AT&T; suffers iPhone setback

Times Staff Writer

In a first peek behind the iPhone launch, AT&T; Inc. said Tuesday that it had activated 146,000 of the handsets in the first two days of sales, which coincided with the last two days of its second quarter. Analysts had estimated that 200,000 to 500,000 of the highly anticipated Apple products would be sold in the first three days.

The nation’s largest phone company, the exclusive carrier for the iPhone, released quarterly results, but would not reveal how many of the devices were sold. It would say only that the iPhone continued to sell well this month after the initial weekend frenzy at Apple and AT&T; stores from June 29 through July 1.

Wall Street shaved 35 cents off AT&T;'s shares, which closed Tuesday at $39.68.

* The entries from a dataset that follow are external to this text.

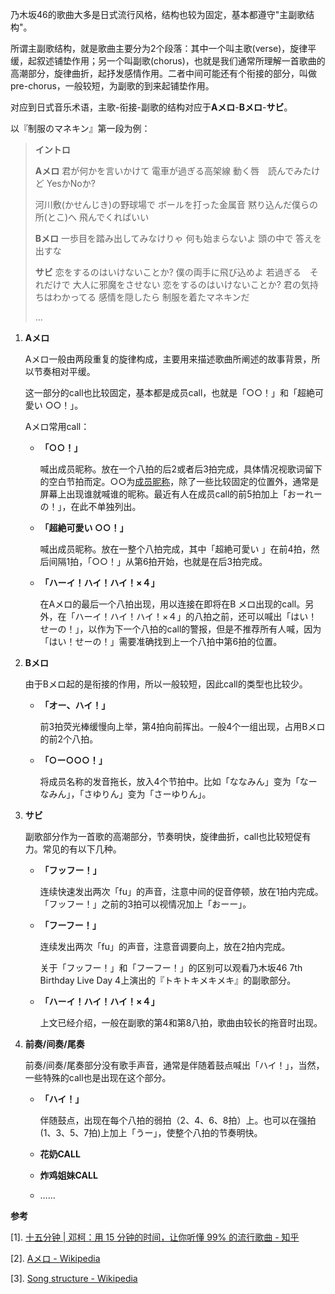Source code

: 乃木坂46的歌曲大多是日式流行风格，结构也较为固定，基本都遵守"主副歌结构"。

所谓主副歌结构，就是歌曲主要分为2个段落：其中一个叫主歌(verse)，旋律平缓，起叙述铺垫作用；另一个叫副歌(chorus)，也就是我们通常所理解一首歌曲的高潮部分，旋律曲折，起抒发感情作用。二者中间可能还有个衔接的部分，叫做pre-chorus，一般较短，为副歌的到来起铺垫作用。

对应到日式音乐术语，主歌-衔接-副歌的结构对应于**Aメロ**-**Bメロ**-**サビ**。

以『制服のマネキン』第一段为例：

> **イントロ**
>
> 
>
> **Aメロ**
> 君が何かを言いかけて 
> 電車が過ぎる高架線
> 動く唇　読んでみたけど
> YesかNoか?
>
> 河川敷(かせんじき)の野球場で
> ボールを打った金属音
> 黙り込んだ僕らの所(とこ)へ
> 飛んでくればいい 
>
> **Bメロ**
> 一歩目を踏み出してみなけりゃ
> 何も始まらないよ
> 頭の中で
> 答えを出すな
>
> **サビ**
> 恋をするのはいけないことか?
> 僕の両手に飛び込めよ
> 若過ぎる　それだけで
> 大人に邪魔をさせない
> 恋をするのはいけないことか?
> 君の気持ちはわかってる
> 感情を隠したら
> 制服を着たマネキンだ
>
> …

1. **Aメロ**

   Aメロ一般由两段重复的旋律构成，主要用来描述歌曲所阐述的故事背景，所以节奏相对平缓。

   这一部分的call也比较固定，基本都是成员call，也就是「○○！」和「超絶可愛い ○○！」。

   Aメロ常用call：

   - **「○○！」**

     喊出成员昵称。放在一个八拍的后2或者后3拍完成，具体情况视歌词留下的空白节拍而定。○○为[成员昵称](/archives/1129)，除了一些比较固定的位置外，通常是屏幕上出现谁就喊谁的昵称。最近有人在成员call的前5拍加上「おーれーの！」，在此不单独列出。

   - **「超絶可愛い ○○！」**

     喊出成员昵称。放在一整个八拍完成，其中「超絶可愛い 」在前4拍，然后间隔1拍，「○○！」从第6拍开始，也就是在后3拍完成。

   - **「ハーイ！ハイ！ハイ！×４」**

     在Aメロ的最后一个八拍出现，用以连接在即将在B メロ出现的call。另外，在「ハーイ！ハイ！ハイ！×４」的八拍之前，还可以喊出「はい！せーの！」，以作为下一个八拍的call的警报，但是不推荐所有人喊，因为「はい！せーの！」需要准确找到上一个八拍中第6拍的位置。

2. **Bメロ**

   由于Bメロ起的是衔接的作用，所以一般较短，因此call的类型也比较少。

   - **「オー、ハイ！」**

     前3拍荧光棒缓慢向上举，第4拍向前挥出。一般4个一组出现，占用Bメロ的前2个八拍。
     
   - **「○ー○○○！」**

     将成员名称的发音拖长，放入4个节拍中。比如「ななみん」变为「なーなみん」，「さゆりん」变为「さーゆりん」。

3. **サビ**

   副歌部分作为一首歌的高潮部分，节奏明快，旋律曲折，call也比较短促有力。常见的有以下几种。

   - **「フッフー！」**

     连续快速发出两次「fu」的声音，注意中间的促音停顿，放在1拍内完成。「フッフー！」之前的3拍可以视情况加上「おーー」。

   - **「フーフー！」**

     连续发出两次「fu」的声音，注意音调要向上，放在2拍内完成。

     关于「フッフー！」和「フーフー！」的区别可以观看乃木坂46 7th Birthday Live Day 4上演出的『トキトキメキメキ』的副歌部分。

   - **「ハーイ！ハイ！ハイ！×４」**

     上文已经介绍，一般在副歌的第4和第8八拍，歌曲由较长的拖音时出现。

4. **前奏/间奏/尾奏**

   前奏/间奏/尾奏部分没有歌手声音，通常是伴随着鼓点喊出「ハイ！」，当然，一些特殊的call也是出现在这个部分。

   - **「ハイ！」**

     伴随鼓点，出现在每个八拍的弱拍（2、4、6、8拍）上。也可以在强拍(1、3、5、7拍)上加上「うー」，使整个八拍的节奏明快。

   - **花奶CALL**

   - **炸鸡姐妹CALL**

   - ……



**参考**

[1]. [十五分钟 | 邓柯：用 15 分钟的时间，让你听懂 99% 的流行歌曲 - 知乎](https://zhuanlan.zhihu.com/p/26829064)

[2]. [Aメロ - Wikipedia](https://ja.wikipedia.org/wiki/Aメロ)

[3]. [Song structure - Wikipedia](https://en.wikipedia.org/wiki/Song_structure)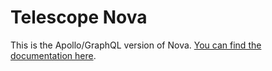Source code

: # Telescope Nova

This is the Apollo/GraphQL version of Nova. [You can find the documentation here](http://nova-docs.telescopeapp.org/).
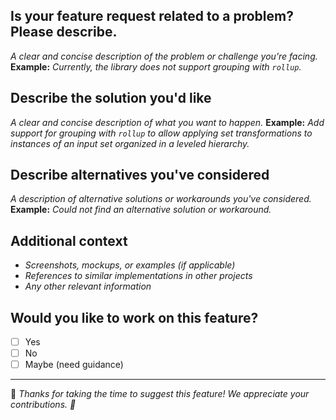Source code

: <!-- markdownlint-disable MD002 MD041 -->

## Is your feature request related to a problem? Please describe.
*A clear and concise description of the problem or challenge you’re facing.*
**Example:** *Currently, the library does not support grouping with `rollup`.*

## Describe the solution you'd like
*A clear and concise description of what you want to happen.*
**Example:** *Add support for grouping with `rollup` to allow applying set transformations to instances of an input set organized in a leveled hierarchy.*

## Describe alternatives you've considered
*A description of alternative solutions or workarounds you've considered.*
**Example:** *Could not find an alternative solution or workaround.*

## Additional context
- *Screenshots, mockups, or examples (if applicable)*
- *References to similar implementations in other projects*
- *Any other relevant information*

## Would you like to work on this feature?
- [ ] Yes
- [ ] No
- [ ] Maybe (need guidance)

---
🔹 *Thanks for taking the time to suggest this feature! We appreciate your contributions. 🙌*
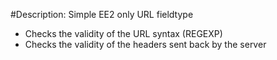 #Description:
Simple EE2 only URL fieldtype

* Checks the validity of the URL syntax (REGEXP)
* Checks the validity of the headers sent back by the server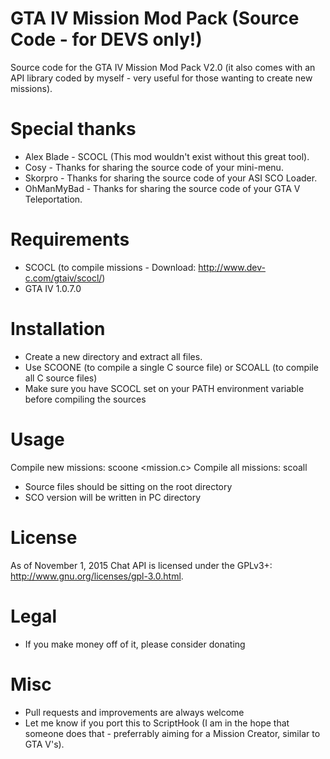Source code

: # GTA IV Mission Mod Pack (Source Code - for DEVS only!)

Source code for the GTA IV Mission Mod Pack V2.0 (it also comes with an API library coded by myself - very useful for those wanting to create new missions).

# Special thanks

- Alex Blade - SCOCL (This mod wouldn't exist without this great tool).
- Cosy       - Thanks for sharing the source code of your mini-menu.
- Skorpro    - Thanks for sharing the source code of your ASI SCO Loader.
- OhManMyBad - Thanks for sharing the source code of your GTA V Teleportation. 

# Requirements

- SCOCL (to compile missions - Download: http://www.dev-c.com/gtaiv/scocl/)
- GTA IV 1.0.7.0

# Installation

- Create a new directory and extract all files.
- Use SCOONE (to compile a single C source file) or SCOALL (to compile all C source files)
- Make sure you have SCOCL set on your PATH environment variable before compiling the sources

# Usage

Compile new missions: scoone <mission.c>
Compile all missions: scoall

- Source files should be sitting on the root directory
- SCO version will be written in PC directory

# License

As of November 1, 2015 Chat API is licensed under the GPLv3+: http://www.gnu.org/licenses/gpl-3.0.html.

# Legal

- If you make money off of it, please consider donating

# Misc

- Pull requests and improvements are always welcome
- Let me know if you port this to ScriptHook (I am in the hope that someone does that - preferrably aiming for a Mission Creator, similar to GTA V's).
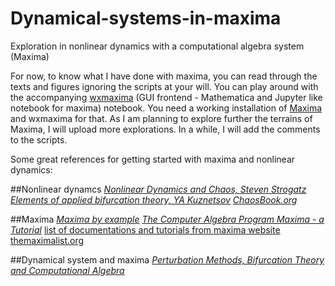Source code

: # Dynamical-systems-in-maxima
Exploration in nonlinear dynamics with a computational algebra system (Maxima)

For now, to know what I have done with maxima, you can read through the texts and figures ignoring the scripts at your will. You can play around with the accompanying [wxmaxima](http://wxmaxima-developers.github.io/wxmaxima/) (GUI frontend - Mathematica and Jupyter like notebook for maxima) notebook. You need a working installation of [Maxima](http://maxima.sourceforge.net/) and wxmaxima for that. As I am planning to explore further the terrains of Maxima, I will upload more explorations. In a while, I will add the comments to the scripts.

Some great references for getting started with maxima and nonlinear dynamics:

##Nonlinear dynamcs
[*Nonlinear Dynamics and Chaos, Steven Strogatz*](https://www.youtube.com/watch?v=ycJEoqmQvwg)
[*Elements of applied bifurcation theory, YA Kuznetsov*](https://www.google.com/url?sa=t&rct=j&q=&esrc=s&source=web&cd=2&cad=rja&uact=8&ved=2ahUKEwjaiI6q4PjmAhXAQkEAHYaiCkEQFjABegQIBRAC&url=https%3A%2F%2Fwwwf.imperial.ac.uk%2F~dturaev%2Fkuznetsov.pdf&usg=AOvVaw1xXcIzbKCBO8yfINFQf8ku)
[*ChaosBook.org*](http://chaosbook.org/)

##Maxima
[*Maxima by example*](http://web.csulb.edu/~woollett/)
[*The Computer Algebra Program Maxima - a Tutorial*](http://maxima.sourceforge.net/docs/tutorial/en/gaertner-tutorial-revision/Contents.htm)
[list of documentations and tutorials from maxima website](http://maxima.sourceforge.net/documentation.html)
[themaximalist.org](https://themaximalist.org/)

##Dynamical system and maxima
[*Perturbation Methods, Bifurcation Theory and Computational Algebra*](https://www.springer.com/gp/book/9780387965895)
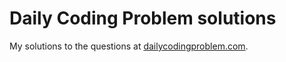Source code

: # Daily Coding Problem solutions

My solutions to the questions at [dailycodingproblem.com](https://www.dailycodingproblem.com).
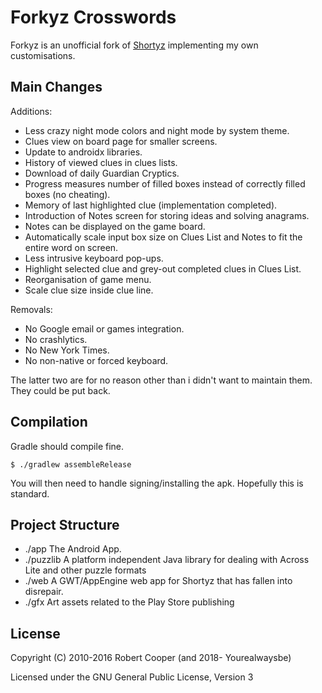 # Forkyz Crosswords

Forkyz is an unofficial fork of [Shortyz](https://github.com/kebernet/shortyz/)
implementing my own customisations.

## Main Changes

Additions:

* Less crazy night mode colors and night mode by system theme.
* Clues view on board page for smaller screens.
* Update to androidx libraries.
* History of viewed clues in clues lists.
* Download of daily Guardian Cryptics.
* Progress measures number of filled boxes instead of correctly filled
  boxes (no cheating).
* Memory of last highlighted clue (implementation completed).
* Introduction of Notes screen for storing ideas and solving anagrams.
* Notes can be displayed on the game board.
* Automatically scale input box size on Clues List and Notes to fit the entire
  word on screen.
* Less intrusive keyboard pop-ups.
* Highlight selected clue and grey-out completed clues in Clues List.
* Reorganisation of game menu.
* Scale clue size inside clue line.

Removals:

* No Google email or games integration.
* No crashlytics.
* No New York Times.
* No non-native or forced keyboard.

The latter two are for no reason other than i didn't want to maintain
them. They could be put back.

## Compilation

Gradle should compile fine.

    $ ./gradlew assembleRelease

You will then need to handle signing/installing the apk. Hopefully this is standard.

## Project Structure

  * ./app The Android App.
  * ./puzzlib A platform independent Java library for dealing with Across Lite and other puzzle formats
  * ./web A GWT/AppEngine web app for Shortyz that has fallen into disrepair.
  * ./gfx Art assets related to the Play Store publishing

License
-------

Copyright (C) 2010-2016 Robert Cooper (and 2018- Yourealwaysbe)

Licensed under the GNU General Public License, Version 3
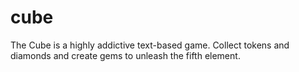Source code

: cube
====

The Cube is a highly addictive text-based game. Collect tokens and diamonds and create gems to unleash the fifth element.
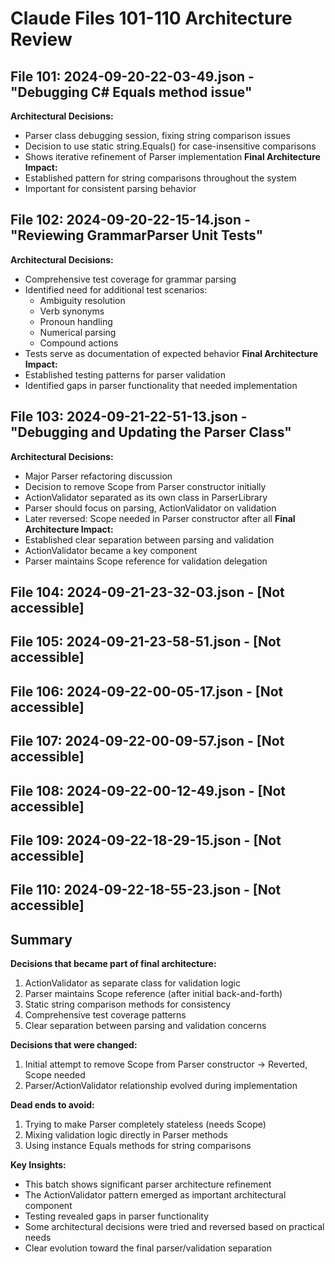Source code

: # Claude Files 101-110 Architecture Review

## File 101: 2024-09-20-22-03-49.json - "Debugging C# Equals method issue"
**Architectural Decisions:**
- Parser class debugging session, fixing string comparison issues
- Decision to use static string.Equals() for case-insensitive comparisons
- Shows iterative refinement of Parser implementation
**Final Architecture Impact:**
- Established pattern for string comparisons throughout the system
- Important for consistent parsing behavior

## File 102: 2024-09-20-22-15-14.json - "Reviewing GrammarParser Unit Tests"
**Architectural Decisions:**
- Comprehensive test coverage for grammar parsing
- Identified need for additional test scenarios:
  - Ambiguity resolution
  - Verb synonyms
  - Pronoun handling
  - Numerical parsing
  - Compound actions
- Tests serve as documentation of expected behavior
**Final Architecture Impact:**
- Established testing patterns for parser validation
- Identified gaps in parser functionality that needed implementation

## File 103: 2024-09-21-22-51-13.json - "Debugging and Updating the Parser Class"
**Architectural Decisions:**
- Major Parser refactoring discussion
- Decision to remove Scope from Parser constructor initially
- ActionValidator separated as its own class in ParserLibrary
- Parser should focus on parsing, ActionValidator on validation
- Later reversed: Scope needed in Parser constructor after all
**Final Architecture Impact:**
- Established clear separation between parsing and validation
- ActionValidator became a key component
- Parser maintains Scope reference for validation delegation

## File 104: 2024-09-21-23-32-03.json - [Not accessible]

## File 105: 2024-09-21-23-58-51.json - [Not accessible]

## File 106: 2024-09-22-00-05-17.json - [Not accessible]

## File 107: 2024-09-22-00-09-57.json - [Not accessible]

## File 108: 2024-09-22-00-12-49.json - [Not accessible]

## File 109: 2024-09-22-18-29-15.json - [Not accessible]

## File 110: 2024-09-22-18-55-23.json - [Not accessible]

## Summary

**Decisions that became part of final architecture:**
1. ActionValidator as separate class for validation logic
2. Parser maintains Scope reference (after initial back-and-forth)
3. Static string comparison methods for consistency
4. Comprehensive test coverage patterns
5. Clear separation between parsing and validation concerns

**Decisions that were changed:**
1. Initial attempt to remove Scope from Parser constructor → Reverted, Scope needed
2. Parser/ActionValidator relationship evolved during implementation

**Dead ends to avoid:**
1. Trying to make Parser completely stateless (needs Scope)
2. Mixing validation logic directly in Parser methods
3. Using instance Equals methods for string comparisons

**Key Insights:**
- This batch shows significant parser architecture refinement
- The ActionValidator pattern emerged as important architectural component
- Testing revealed gaps in parser functionality
- Some architectural decisions were tried and reversed based on practical needs
- Clear evolution toward the final parser/validation separation
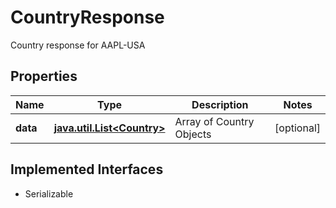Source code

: 

# CountryResponse

Country response for AAPL-USA

## Properties

Name | Type | Description | Notes
------------ | ------------- | ------------- | -------------
**data** | [**java.util.List&lt;Country&gt;**](Country.md) | Array of Country Objects |  [optional]


## Implemented Interfaces

* Serializable


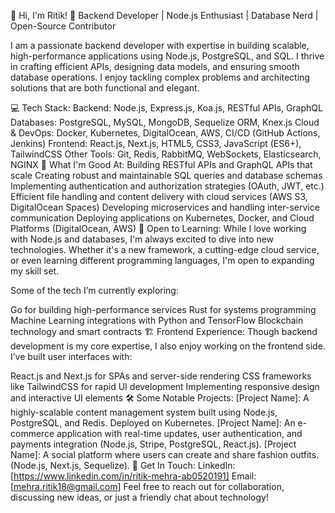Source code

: 👋 Hi, I'm Ritik!
🔧 Backend Developer | Node.js Enthusiast | Database Nerd | Open-Source Contributor

I am a passionate backend developer with expertise in building scalable, high-performance applications using Node.js, PostgreSQL, and SQL. I thrive in crafting efficient APIs, designing data models, and ensuring smooth database operations. I enjoy tackling complex problems and architecting solutions that are both functional and elegant.

💻 Tech Stack:
Backend: Node.js, Express.js, Koa.js, RESTful APIs, GraphQL
Databases: PostgreSQL, MySQL, MongoDB, Sequelize ORM, Knex.js
Cloud & DevOps: Docker, Kubernetes, DigitalOcean, AWS, CI/CD (GitHub Actions, Jenkins)
Frontend: React.js, Next.js, HTML5, CSS3, JavaScript (ES6+), TailwindCSS
Other Tools: Git, Redis, RabbitMQ, WebSockets, Elasticsearch, NGINX
🌟 What I'm Good At:
Building RESTful APIs and GraphQL APIs that scale
Creating robust and maintainable SQL queries and database schemas
Implementing authentication and authorization strategies (OAuth, JWT, etc.)
Efficient file handling and content delivery with cloud services (AWS S3, DigitalOcean Spaces)
Developing microservices and handling inter-service communication
Deploying applications on Kubernetes, Docker, and Cloud Platforms (DigitalOcean, AWS)
🧠 Open to Learning:
While I love working with Node.js and databases, I'm always excited to dive into new technologies. Whether it's a new framework, a cutting-edge cloud service, or even learning different programming languages, I'm open to expanding my skill set.

Some of the tech I’m currently exploring:

Go for building high-performance services
Rust for systems programming
Machine Learning integrations with Python and TensorFlow
Blockchain technology and smart contracts
🏗️ Frontend Experience:
Though backend development is my core expertise, I also enjoy working on the frontend side. I’ve built user interfaces with:

React.js and Next.js for SPAs and server-side rendering
CSS frameworks like TailwindCSS for rapid UI development
Implementing responsive design and interactive UI elements
🛠️ Some Notable Projects:
[Project Name]: A highly-scalable content management system built using Node.js, PostgreSQL, and Redis. Deployed on Kubernetes.
[Project Name]: An e-commerce application with real-time updates, user authentication, and payments integration (Node.js, Stripe, PostgreSQL, React.js).
[Project Name]: A social platform where users can create and share fashion outfits. (Node.js, Next.js, Sequelize).
💬 Get In Touch:
LinkedIn: [https://www.linkedin.com/in/ritik-mehra-ab0520191]
Email: [mehra.ritik18@gmail.com]
Feel free to reach out for collaboration, discussing new ideas, or just a friendly chat about technology!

Apple Inc. didn’t fare as well. Its shares fell $8.81, or 6.1%, to $134.89 on fears that sales were slowing for what Chairman Steve Jobs had called an essential pillar in the company’s growth. Cupertino, Calif.-based Apple may reveal more about overall sales when it reports its quarterly earnings late today.


“I think it may be an understatement to say that no device in the history of the wireless industry has come out with more fanfare than the iPhone,” said Richard G. Lindner, AT&T;'s chief financial officer. “Expectations were certainly high.”

Analysts said part of the shortfall in activation might be attributed to glitches. Many customers had problems activating the phone online or simply didn’t bother activating their accounts until after the weekend.

In the second quarter, AT&T; posted net income of $2.9 billion, or 47 cents a share, an increase of 61% over earnings of $1.8 billion, or 46 cents a share, in the same period a year earlier. Quarterly revenue shot up 87% to $29.5 billion from $15.8 billion.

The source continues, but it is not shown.